Though the original work raised the possibility that the effect was biological, probably as a result of conditions in the womb, it left open a rival explanation: that the social, family and environmental consequences of having lots of older brothers can influence male sexuality.
This alternative hypothesis has now been dismissed by Dr Bogaert’s study, which is published today in the journal Proceedings of the National Academy of Sciences. It sought to investigate this by comparing men who have older biological brothers — full or half siblings born to the same mother — with men who have older step or
adopted siblings, to whom they have no biological relationship but a shared background.If family nurturing were responsible for the birth order effect, both groups would be expected to have similar rates of homosexuality. Dr Bogaert, however, found that only biological brothers had an impact.
The increased chance of homosexuality applied even where men had older full brothers who had been raised separately in a different home, offering further evidence for a biological effect.
“Only biological older brothers (reared with or not) and no other sibling characteristic predicted men’s sexual orientation,” Dr Bogaert said. “If rearing or social factors associated with older male siblings underlies the fraternal birth order effect, then the number of non-biological older brothers should predict men’s sexual orientation, but they do not.”
The mechanism by which having older biological brothers affects male sexuality remains unknown, but the most popular theory is that it reflects the way a mother’s immune system reacts to carrying lots of male foetuses.
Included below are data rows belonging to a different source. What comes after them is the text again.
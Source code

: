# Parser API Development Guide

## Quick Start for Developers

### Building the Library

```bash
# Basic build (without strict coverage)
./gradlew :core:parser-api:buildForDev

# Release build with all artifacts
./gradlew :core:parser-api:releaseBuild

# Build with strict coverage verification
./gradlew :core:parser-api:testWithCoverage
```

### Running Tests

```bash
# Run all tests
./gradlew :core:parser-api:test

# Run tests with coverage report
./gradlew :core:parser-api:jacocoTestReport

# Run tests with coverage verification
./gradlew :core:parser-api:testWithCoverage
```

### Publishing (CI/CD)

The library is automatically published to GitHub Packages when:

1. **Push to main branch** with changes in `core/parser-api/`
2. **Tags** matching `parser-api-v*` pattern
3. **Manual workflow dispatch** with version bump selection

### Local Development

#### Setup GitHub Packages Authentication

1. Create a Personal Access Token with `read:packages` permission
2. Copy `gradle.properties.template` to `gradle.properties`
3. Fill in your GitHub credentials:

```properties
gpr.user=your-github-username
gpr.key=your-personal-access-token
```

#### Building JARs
As males have a Y chromosome and females do not, a mother’s body may be more likely to recognise a male foetus than a female one as foreign and generate a strong
immune response.Other research has shown that this response can strengthen with each subsequent male pregnancy. This may affect the way that the brain develops sexually.
Sisters have no impact, and there is no effect on girls, as female foetuses do not provoke the same reaction.
“If this immune theory were correct, then the link between the mother’s immune reaction and the child’s future sexual orientation would probably be some effect of maternal anti-male antibodies on the sexual differentiation of the brain,” Dr Bogaert said.
It is also possible that successive male pregnancies change the way that foetuses are exposed to the male hormone testosterone in the womb. This, however, would also be expected to influence female sexuality, on which having older brothers appears to have no effect.